Les voyages de Renan Luce
Si Renan Luce commence à devenir un habitué des Francofolies, il continue de savourer la magie du festival. Rencontre quelques heures avant qu’il ne partage la dernière soirée sur la grande scène du Saint-Jean d’Acre, aux côtés de Stromae et Gaëtan Roussel.
Francos Reporters : Vous êtes un habitué des Francos, appréhendez-vous toujours la grande scène ?
Renan Luce : Elle a toujours quelque chose d’impressionnant. Quand on voit toutes les merveilleuses affiches qui se sont succédées, c’est se frotter à un lieu mythique. J’ai toujours une petite appréhension particulière mais qui se mêle aussi avec les excellents souvenirs que j’ai ici. Et tout ça fait que je suis plutôt enthousiaste et que j’ai hâte de m’y retrouver. C’est pas du tout un truc paralysant, c’est quelque chose qui porte.
F.R. : Qu’est-ce qui a changé dans votre musique après votre périple en Amérique ?
R.L. : Ce voyage sur les rives du Mississippi est important dans le sens où il a été libérateur et qu’il m’a aidé à retrouver une écriture plus fluide. Ca été un truc un peu déclencheur car j’étais dans une période ou j’écrivais assez peu, je me posais trop de questions. Musicalement, il ne m’a pas vraiment influencé même si je l’ai fait sur les routes du blues. Par contre, il me reste des images très fortes de gens qui font de la musique de manière très instinctive et sans filtre entre ce qu’ils ont dans le cœur et ce qu’ils jouent. Ça m’a servi pour composer, enregistrer, ne pas se poser de questions, être vraiment dans l’instant, plus naturel ! La musique c’est ça ! Du bonheur, des émotions, des sentiments !

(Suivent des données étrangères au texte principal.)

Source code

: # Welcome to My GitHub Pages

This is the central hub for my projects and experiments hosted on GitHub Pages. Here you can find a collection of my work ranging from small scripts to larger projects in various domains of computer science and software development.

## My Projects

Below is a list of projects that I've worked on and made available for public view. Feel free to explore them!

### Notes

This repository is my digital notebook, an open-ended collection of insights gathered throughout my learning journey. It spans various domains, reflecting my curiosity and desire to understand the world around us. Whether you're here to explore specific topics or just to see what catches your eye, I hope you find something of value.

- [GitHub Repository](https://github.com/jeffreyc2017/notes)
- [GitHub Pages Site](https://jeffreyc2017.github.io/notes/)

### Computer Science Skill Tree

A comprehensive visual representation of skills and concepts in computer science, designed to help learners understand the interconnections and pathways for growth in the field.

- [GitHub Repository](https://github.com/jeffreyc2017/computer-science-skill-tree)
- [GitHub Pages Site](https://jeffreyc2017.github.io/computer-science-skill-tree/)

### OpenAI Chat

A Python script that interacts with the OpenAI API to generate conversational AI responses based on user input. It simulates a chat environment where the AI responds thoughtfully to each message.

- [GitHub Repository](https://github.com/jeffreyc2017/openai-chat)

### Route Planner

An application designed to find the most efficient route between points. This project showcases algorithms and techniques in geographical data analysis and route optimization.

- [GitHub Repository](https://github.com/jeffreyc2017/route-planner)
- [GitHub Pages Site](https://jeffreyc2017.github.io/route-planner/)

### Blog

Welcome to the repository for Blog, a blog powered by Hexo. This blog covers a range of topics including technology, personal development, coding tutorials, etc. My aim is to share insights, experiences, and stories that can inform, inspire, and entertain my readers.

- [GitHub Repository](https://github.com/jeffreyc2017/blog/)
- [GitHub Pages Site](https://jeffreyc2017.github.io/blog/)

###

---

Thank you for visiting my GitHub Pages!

F.R. : On peut voir que vos clips sont très travaillés, est-ce important pour vous ?
R.L. : Bien sur que c’est important ! C’est un passage obligé. Alors tant qu’à faire, autant que je trouve du plaisir dans un truc créatif. C’est aussi un challenge, c’est quelque chose que j’aime bien faire.
F.R. : Est-ce vous qui imaginez le déroulement de la vidéo et les décors ?
R.L. : Pas toujours, ça dépend un peu des clips. Là sur le dernier Appelle quand tu te réveilles, ça revient plutôt au réalisateur qui s’appelle Laurent Seroussi, quelqu’un de particulièrement doué pour mélanger créativité et technique de tournage.
F.R. : Le thème du voyage est récurrent dans votre album, quelle est votre prochaine destination ?
R.L. : Outre la route des festivals qui va me faire beaucoup bouger cet été, je pense que ça va être l’Asie, peut-être Bali ou un truc comme ça fin août pour voir les rizières, les temples, un univers plus zen.
F.R. : Et au contraire dans quel coin du monde n’iriez-vous pas ?
R.L. : Évidemment ça dépend des contextes politiques, j’irai difficilement en ce moment en Iran, en Syrie, pour des raisons évidentes.
F.R. : De quoi ne pourriez-vous pas ou avez-vous du mal à vous passer loin de chez vous ?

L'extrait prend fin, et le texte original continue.